■ EXERCISE INSTRUCTIONS ■
Apart from the images, every record here needs to be copied exactly.

[Start of section]

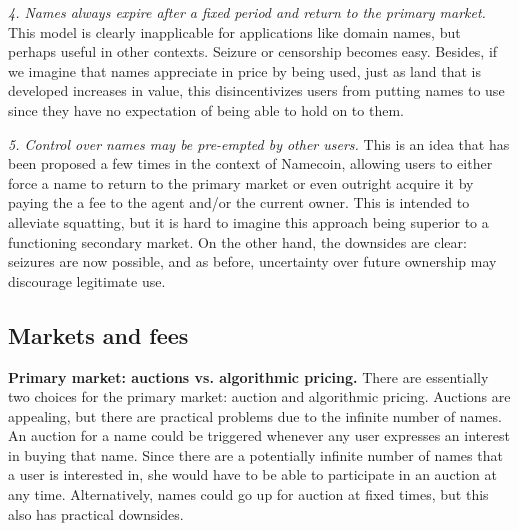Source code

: {\em 4. Names always expire after a fixed period and return to the primary market.} This model is clearly inapplicable for applications like domain names, but perhaps useful in other contexts. Seizure or censorship becomes easy. Besides, if we imagine that names appreciate in price by being used, just as land that is developed increases in value, this disincentivizes users from putting names to use since they have no expectation of being able to hold on to them. 


{\em 5. Control over names may be pre-empted by other users.} 
This is an idea that has been proposed a few times in the context of Namecoin, allowing users to either force a name to return to the primary market or even outright acquire it by paying the a fee to the agent and/or the current owner. This is intended to alleviate squatting, but it is hard to imagine this approach being superior to a functioning secondary market. On the other hand, the downsides are clear: seizures are now possible, and as before, uncertainty over future ownership may discourage legitimate use.


\subsection{Markets and fees}

{\bf Primary market: auctions vs. algorithmic pricing.} There are essentially two choices for the primary market: auction and algorithmic pricing. Auctions are appealing, but there are practical problems due to the infinite number of names. An auction for a name could be triggered whenever any user expresses an interest in buying that name. Since there are a potentially infinite number of names that a user is interested in, she would have to be able to participate in an auction at any time. Alternatively, names could go up for auction at fixed times, but this also has practical downsides.

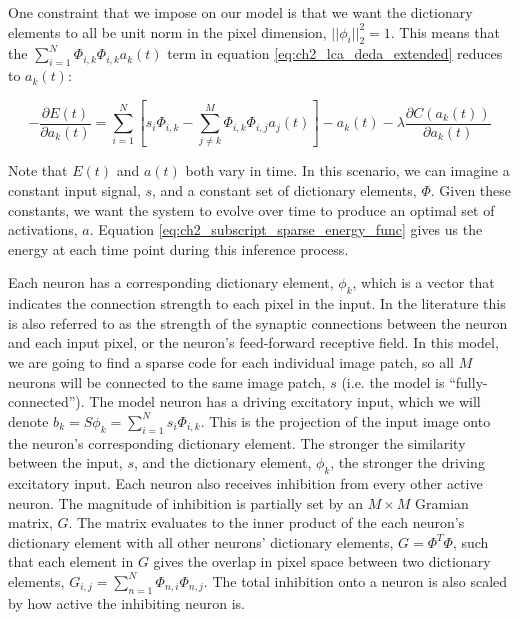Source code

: One constraint that we impose on our model is that we want the dictionary elements to all be unit norm in the pixel dimension, $||\phi_{i}||_2^2 = 1$. This means that the $\sum_{i=1}^{N}\Phi_{i,k}\Phi_{i,k}a_{k}(t)$ term in equation \eqref{eq:ch2_lca_deda_extended} reduces to $a_k(t)$:

\begin{equation}\label{eq:ch2_lca_deda}
    -\frac{\partial E(t)}{\partial a_{k}(t)} =
    \sum\limits_{i=1}^{N} \left[ s_{i} \Phi_{i,k} -
    \sum\limits_{j \neq k}^{M} \Phi_{i,k} \Phi_{i,j} a_{j}(t) \right] - a_{k}(t) -
    \lambda \frac{\partial C(a_{k}(t))}{\partial a_{k}(t)}
\end{equation}

Note that $E(t)$ and $a(t)$ both vary in time. In this scenario, we can imagine a constant input signal, $s$, and a constant set of dictionary elements, $\Phi$. Given these constants, we want the system to evolve over time to produce an optimal set of activations, $a$. Equation \eqref{eq:ch2_subscript_sparse_energy_func} gives us the energy at each time point during this inference process.

Each neuron has a corresponding dictionary element, $\phi_{k}$, which is a vector that indicates the connection strength to each pixel in the input. In the literature this is also referred to as the strength of the synaptic connections between the neuron and each input pixel, or the neuron's feed-forward receptive field. In this model, we are going to find a sparse code for each individual image patch, so all $M$ neurons will be connected to the same image patch, $s$ (i.e. the model is ``fully-connected''). The model neuron has a driving excitatory input, which we will denote $b_{k} = S\phi_{k} = \sum_{i=1}^{N}s_{i} \Phi_{i,k}$. This is the projection of the input image onto the neuron's corresponding dictionary element. The stronger the similarity between the input, $s$, and the dictionary element, $\phi_{k}$, the stronger the driving excitatory input. Each neuron also receives inhibition from every other active neuron. The magnitude of inhibition is partially set by an $M \times M$ Gramian matrix, $G$. The matrix evaluates to the inner product of the each neuron's dictionary element with all other neurons' dictionary elements, $G = \Phi^T\Phi$, such that each element in $G$ gives the overlap in pixel space between two dictionary elements, $G_{i,j} = \sum\limits_{n=1}^{N} \Phi_{n,i}\Phi_{n,j}$. The total inhibition onto a neuron is also scaled by how active the inhibiting neuron is.

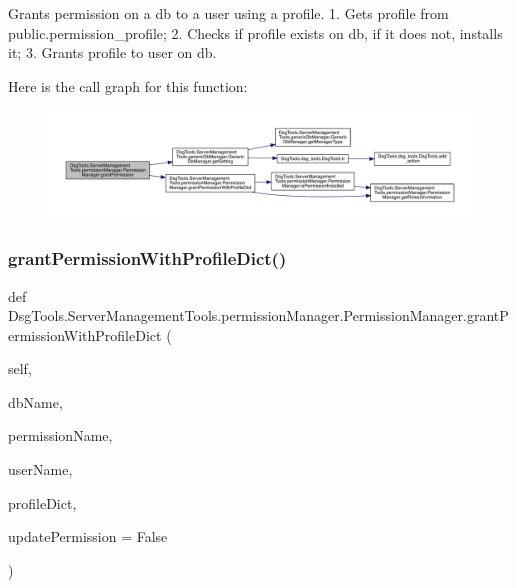 \begin{DoxyVerb}Grants permission on a db to a user using a profile.
1. Gets profile from public.permission_profile;
2. Checks if profile exists on db, if it does not, installs it;
3. Grants profile to user on db.
\end{DoxyVerb}
 Here is the call graph for this function\+:
\nopagebreak
\begin{figure}[H]
\begin{center}
\leavevmode
\includegraphics[width=350pt]{class_dsg_tools_1_1_server_management_tools_1_1permission_manager_1_1_permission_manager_a9c74d6bdc2984793dfc39d964893819a_cgraph}
\end{center}
\end{figure}
\mbox{\label{class_dsg_tools_1_1_server_management_tools_1_1permission_manager_1_1_permission_manager_ac2a41f0388c97371d3e00f30e66519b6}} 
\subsubsection{\texorpdfstring{grant\+Permission\+With\+Profile\+Dict()}{grantPermissionWithProfileDict()}}
{\footnotesize\ttfamily def Dsg\+Tools.\+Server\+Management\+Tools.\+permission\+Manager.\+Permission\+Manager.\+grant\+Permission\+With\+Profile\+Dict (\begin{DoxyParamCaption}\item[{}]{self,  }\item[{}]{db\+Name,  }\item[{}]{permission\+Name,  }\item[{}]{user\+Name,  }\item[{}]{profile\+Dict,  }\item[{}]{update\+Permission = {\ttfamily False} }\end{DoxyParamCaption})}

[End of section]

■ SOLUTION TO THIS EXERCISE ■
Source code

: {\em 4. Names always expire after a fixed period and return to the primary market.} This model is clearly inapplicable for applications like domain names, but perhaps useful in other contexts. Seizure or censorship becomes easy. Besides, if we imagine that names appreciate in price by being used, just as land that is developed increases in value, this disincentivizes users from putting names to use since they have no expectation of being able to hold on to them. 


{\em 5. Control over names may be pre-empted by other users.} 
This is an idea that has been proposed a few times in the context of Namecoin, allowing users to either force a name to return to the primary market or even outright acquire it by paying the a fee to the agent and/or the current owner. This is intended to alleviate squatting, but it is hard to imagine this approach being superior to a functioning secondary market. On the other hand, the downsides are clear: seizures are now possible, and as before, uncertainty over future ownership may discourage legitimate use.


\subsection{Markets and fees}

{\bf Primary market: auctions vs. algorithmic pricing.} There are essentially two choices for the primary market: auction and algorithmic pricing. Auctions are appealing, but there are practical problems due to the infinite number of names. An auction for a name could be triggered whenever any user expresses an interest in buying that name. Since there are a potentially infinite number of names that a user is interested in, she would have to be able to participate in an auction at any time. Alternatively, names could go up for auction at fixed times, but this also has practical downsides.

Source code

: One constraint that we impose on our model is that we want the dictionary elements to all be unit norm in the pixel dimension, $||\phi_{i}||_2^2 = 1$. This means that the $\sum_{i=1}^{N}\Phi_{i,k}\Phi_{i,k}a_{k}(t)$ term in equation \eqref{eq:ch2_lca_deda_extended} reduces to $a_k(t)$:

\begin{equation}\label{eq:ch2_lca_deda}
    -\frac{\partial E(t)}{\partial a_{k}(t)} =
    \sum\limits_{i=1}^{N} \left[ s_{i} \Phi_{i,k} -
    \sum\limits_{j \neq k}^{M} \Phi_{i,k} \Phi_{i,j} a_{j}(t) \right] - a_{k}(t) -
    \lambda \frac{\partial C(a_{k}(t))}{\partial a_{k}(t)}
\end{equation}

Note that $E(t)$ and $a(t)$ both vary in time. In this scenario, we can imagine a constant input signal, $s$, and a constant set of dictionary elements, $\Phi$. Given these constants, we want the system to evolve over time to produce an optimal set of activations, $a$. Equation \eqref{eq:ch2_subscript_sparse_energy_func} gives us the energy at each time point during this inference process.

Each neuron has a corresponding dictionary element, $\phi_{k}$, which is a vector that indicates the connection strength to each pixel in the input. In the literature this is also referred to as the strength of the synaptic connections between the neuron and each input pixel, or the neuron's feed-forward receptive field. In this model, we are going to find a sparse code for each individual image patch, so all $M$ neurons will be connected to the same image patch, $s$ (i.e. the model is ``fully-connected''). The model neuron has a driving excitatory input, which we will denote $b_{k} = S\phi_{k} = \sum_{i=1}^{N}s_{i} \Phi_{i,k}$. This is the projection of the input image onto the neuron's corresponding dictionary element. The stronger the similarity between the input, $s$, and the dictionary element, $\phi_{k}$, the stronger the driving excitatory input. Each neuron also receives inhibition from every other active neuron. The magnitude of inhibition is partially set by an $M \times M$ Gramian matrix, $G$. The matrix evaluates to the inner product of the each neuron's dictionary element with all other neurons' dictionary elements, $G = \Phi^T\Phi$, such that each element in $G$ gives the overlap in pixel space between two dictionary elements, $G_{i,j} = \sum\limits_{n=1}^{N} \Phi_{n,i}\Phi_{n,j}$. The total inhibition onto a neuron is also scaled by how active the inhibiting neuron is.

 \begin{DoxyVerb}Grants permission on a db to a user using a profile.
1. Gets profile from public.permission_profile;
2. Checks if profile exists on db, if it does not, installs it;
3. Grants profile to user on db.
\end{DoxyVerb}
 Here is the call graph for this function\+:
\nopagebreak
\begin{figure}[H]
\begin{center}
\leavevmode
\includegraphics[width=350pt]{class_dsg_tools_1_1_server_management_tools_1_1permission_manager_1_1_permission_manager_a9c74d6bdc2984793dfc39d964893819a_cgraph}
\end{center}
\end{figure}
\mbox{\label{class_dsg_tools_1_1_server_management_tools_1_1permission_manager_1_1_permission_manager_ac2a41f0388c97371d3e00f30e66519b6}} 
\subsubsection{\texorpdfstring{grant\+Permission\+With\+Profile\+Dict()}{grantPermissionWithProfileDict()}}
{\footnotesize\ttfamily def Dsg\+Tools.\+Server\+Management\+Tools.\+permission\+Manager.\+Permission\+Manager.\+grant\+Permission\+With\+Profile\+Dict (\begin{DoxyParamCaption}\item[{}]{self,  }\item[{}]{db\+Name,  }\item[{}]{permission\+Name,  }\item[{}]{user\+Name,  }\item[{}]{profile\+Dict,  }\item[{}]{update\+Permission = {\ttfamily False} }\end{DoxyParamCaption})}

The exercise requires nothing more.